Génome Québec has recognized that FlexArray has some value and is currently debating the path forward for the software.
 
“Because of the mission and mandate of Génome Québec we are planning to make FlexArray fully accessible to academic researchers at no cost,” Blazejczyk said. “We are currently exploring different models to make FlexArray available to industrial clients. Nothing is cast in stone on that end yet,” he added.
 
In terms of the future of the program, Blazejczyk said that Génome Québec would also like to “extend FlexArray to exchange data with more tools upstream and downstream, like data-mining tools.” The experience with tweaking the software to accept both Affy and Illumina data has also encouraged Blazejczyk to consider adding capabilities for other platforms.
 
“Now we are thinking about two-color arrays, doing Agilent chips and CodeLink chips, and it should be pretty straightforward,” he said. “We have projects going that apply FlexArray to genotyping and sequencing data. So it is flexible to meet all of these needs,” he added.
 
Beyond Academia ... and Québec
 
Researchers who wish to download FlexArray may do so through Génome Québec’s recently updated website, where it is offered as part of its Nanuq web application, an interface designed to support all the genomic services provided at the center to its customers.
 

“What prompted us to offer it is that the Illumina platform will allow some of our less fortunate PIs, in terms of funding, to explore the possibility of running expression experiments in terms of cost.”

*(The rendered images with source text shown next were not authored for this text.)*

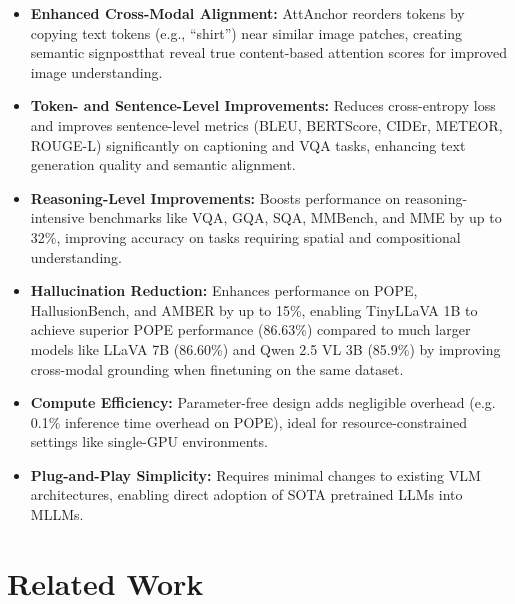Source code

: \documentclass[11pt]{article}
\begin{document}
\begin{itemize}

\item \textbf{Enhanced Cross-Modal Alignment:} AttAnchor reorders tokens by copying text tokens (e.g., ``shirt'') near similar image patches, creating semantic signpostthat reveal true content-based attention scores for improved image understanding. 
\item \textbf{Token- and Sentence-Level Improvements:} Reduces cross-entropy loss and improves sentence-level metrics (BLEU, BERTScore, CIDEr, METEOR, ROUGE-L) significantly on captioning and VQA tasks, enhancing text generation quality and semantic alignment.
\item \textbf{Reasoning-Level Improvements:} Boosts performance on reasoning-intensive benchmarks like VQA, GQA, SQA, MMBench, and MME by up to 32\%, improving accuracy on tasks requiring spatial and compositional understanding.
\item \textbf{Hallucination Reduction:} Enhances performance on POPE, HallusionBench, and AMBER by up to 15\%, enabling TinyLLaVA 1B to achieve superior POPE performance (86.63\%) compared to much larger models like LLaVA 7B (86.60\%) and Qwen 2.5 VL 3B (85.9\%) by improving cross-modal grounding when finetuning on the same dataset.
\item \textbf{Compute Efficiency:} Parameter-free design adds negligible overhead (e.g. 0.1\% inference time overhead on POPE), ideal for resource-constrained settings like single-GPU environments.
\item \textbf{Plug-and-Play Simplicity:} Requires minimal changes to existing VLM architectures, enabling direct adoption of SOTA pretrained LLMs into MLLMs.
\end{itemize}

\vspace{-0.01cm}
\section{Related Work}
\label{sec:related-work}
\end{document}
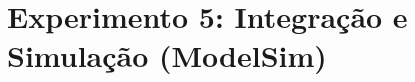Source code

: \documentclass[aspectratio=169]{beamer}
\begin{document}
%
%	
%			
%			
%			
%
%	
%			
%			












\section{Experimento 5: Integração e Simulação (ModelSim)}
\end{document}
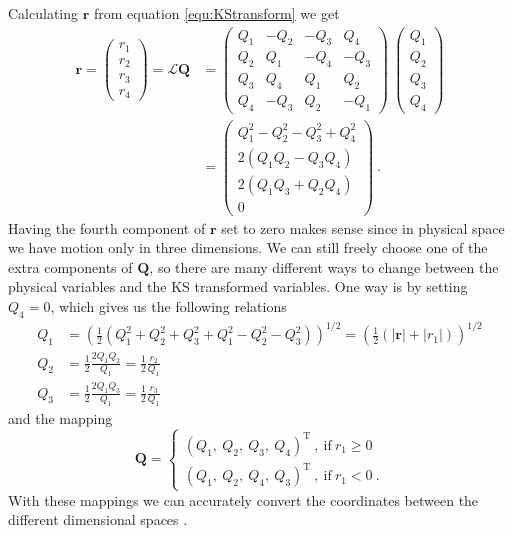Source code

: \documentclass[english, oneside]{HYgradu}
\begin{document}
Calculating $\mathbf{r}$ from equation \ref{equ:KStransform} we get
\begin{align}
\mathbf{r} = 
\begin{pmatrix}
r_1 \\
r_2 \\
r_3 \\
r_4
\end{pmatrix}
= \mathcal{L} \mathbf{Q} &=
\begin{pmatrix}
Q_1 & -Q_2 & -Q_3 & Q_4 \\
Q_2 & Q_1 & -Q_4 & -Q_3 \\
Q_3 & Q_4 & Q_1 & Q_2 \\
Q_4 & -Q_3 & Q_2 & -Q_1
\end{pmatrix} \ 
\begin{pmatrix}
Q_1 \\
Q_2 \\
Q_3 \\
Q_4
\end{pmatrix}
\nonumber \\
&= 
\begin{pmatrix}
Q_1^2 - Q_2^2 - Q_3^2 + Q_4^2 \\
2(Q_1 Q_2 - Q_3 Q_4) \\
2(Q_1 Q_3 + Q_2 Q_4) \\
0
\end{pmatrix} \ .
\end{align}
Having the fourth component of $\mathbf{r}$ set to zero makes sense since in physical space we have motion only in three dimensions.
We can still freely choose one of the extra components of $\mathbf{Q}$, so there are many different ways to change between the physical variables and the KS transformed variables. One way is by setting $Q_4 = 0$, which gives us the following relations
\begin{align}
Q_1 &= \left( \frac{1}{2} (Q_1^2 + Q_2^2 + Q_3^2 + Q_1^2 - Q_2^2 - Q_3^2) \right)^{1/2} = \left( \frac{1}{2} ( \left| \mathbf{r} \right| + \left| r_1 \right| ) \right)^{1/2} \nonumber \\
Q_2 &= \frac{1}{2} \frac{2 Q_1 Q_2}{Q_1} = \frac{1}{2} \frac{r_2}{Q_1} \\
Q_3 &= \frac{1}{2} \frac{2 Q_1 Q_3}{Q_1} = \frac{1}{2} \frac{r_3}{Q_1} \nonumber \ 
\end{align}
and the mapping
\begin{equation}
\mathbf{Q} = 
\begin{cases}
\left( Q_1, \ Q_2, \ Q_3, \ Q_4 \right)^\mathrm{T} \ , \ \mathrm{if} \ r_1 \geq 0 \\
\left( Q_1, \ Q_2, \ Q_4, \ Q_3 \right)^\mathrm{T} \ , \ \mathrm{if} \ r_1 < 0 \ .
\end{cases}
\end{equation}
With these mappings we can accurately convert the coordinates between the different dimensional spaces \citep{diplomarbeit, ad}.
\end{document}
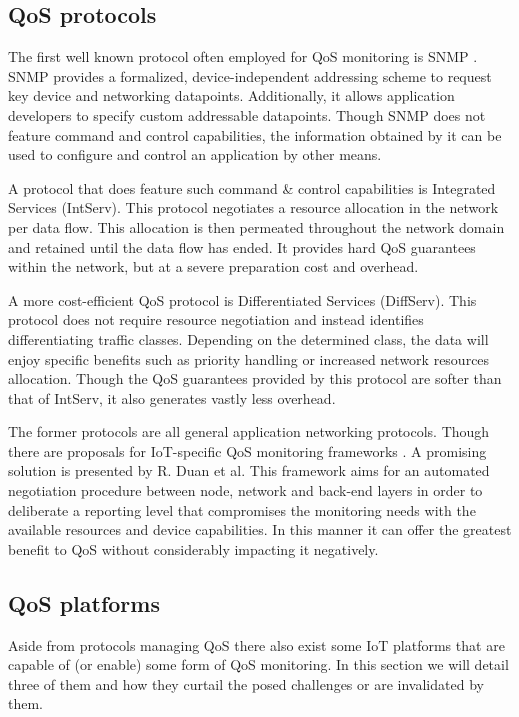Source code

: \subsection{QoS protocols}
\label{sec:qos-protocols}
The first well known protocol often employed for QoS monitoring is SNMP \cite{snmp}. SNMP provides a formalized, device-independent addressing scheme to request key device and networking datapoints. Additionally, it allows application developers to specify custom addressable datapoints. Though SNMP does not feature command and control capabilities, the information obtained by it can be used to configure and control an application by other means.

A protocol that does feature such command \& control capabilities is Integrated Services (IntServ)\cite{intserv_diffserv_uitleg}. This protocol negotiates a resource allocation in the network per data flow. This allocation is then permeated throughout the network domain and retained until the data flow has ended. It provides hard QoS guarantees within the network, but at a severe preparation cost and overhead.

A more cost-efficient QoS protocol is Differentiated Services (DiffServ)\cite{intserv_diffserv_uitleg}. This protocol does not require resource negotiation and instead identifies differentiating traffic classes. Depending on the determined class, the data will enjoy specific benefits such as priority handling or increased network resources allocation. Though the QoS guarantees provided by this protocol are softer than that of IntServ, it also generates vastly less overhead.

The former protocols are all general application networking protocols. Though there are proposals for IoT-specific QoS monitoring frameworks \cite{survey_iot_qos}. A promising solution is presented by R. Duan et al\cite{todo:refs}. This framework aims for an automated negotiation procedure between node, network and back-end layers in order to deliberate a reporting level that compromises the monitoring needs with the available resources and device capabilities. In this manner it can offer the greatest benefit to QoS without considerably impacting it negatively.

\subsection{QoS platforms}
Aside from protocols managing QoS there also exist some IoT platforms that are capable of (or enable) some form of QoS monitoring. In this section we will detail three of them and how they curtail the posed challenges or are invalidated by them.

According to Tessier, Nanuq — the Inuit word for “polar bear” — enables its administrators to create accounts for clients and produce reports for production. The application also offers a lab information-management system for Génome Québec’s operators to follow and track samples. Nanuq modules exist for genotyping, sequencing, and gene expression so that technicians are able to register not only progress but enter results into it.
 
“This will happen practically on a live basis as our clients have access to data as soon as it comes off the sequencer or genotyping machine,” Tessier said.
 
Nanuq also provides a cross-platform tool to analyze sequencing data in the context of genotyping or arrays. The ability to compare genomics and proteomics data is also being formulated.
 
“One of the things that we are migrating to is that link between the genomics into the proteomics platform,” said Tessier. “For example, ‘How do you correlate the expression data with proteomics data?’ We are probably looking at 18 months or so deployment for that capability,” he said. “This is something that a lot of people want to do and that is a strategic direction. To index genomics data and proteomics data so that it speaks to one another.”
 
As with FlexArray, Génome Québec has recognized that there is value in Nanuq. According to Tessier, the system has already been licensed to three users — Johns Hopkins University, the University of Tartu in Estonia, and the Mexico Institute of Genomics.
 
Beyond licensing deals is a greater motivation to push the great majority of Génome Québec users that are academics into alliances with commercial partners. To that end the organization initiated its Privac program last autumn, hoping to match $10 million with funding from other state agencies and, most importantly, industry, which must foot one third of the project cost. Deadlines for Privac were in March and the program is expected to fund six to 10 academic-commercial projects over the next three years.
 
“This is one mechanism that we feel will improve the technology transfer from fundamental research to commercial outcomes, whether it be a new drug or a new drug target,” said Tessier.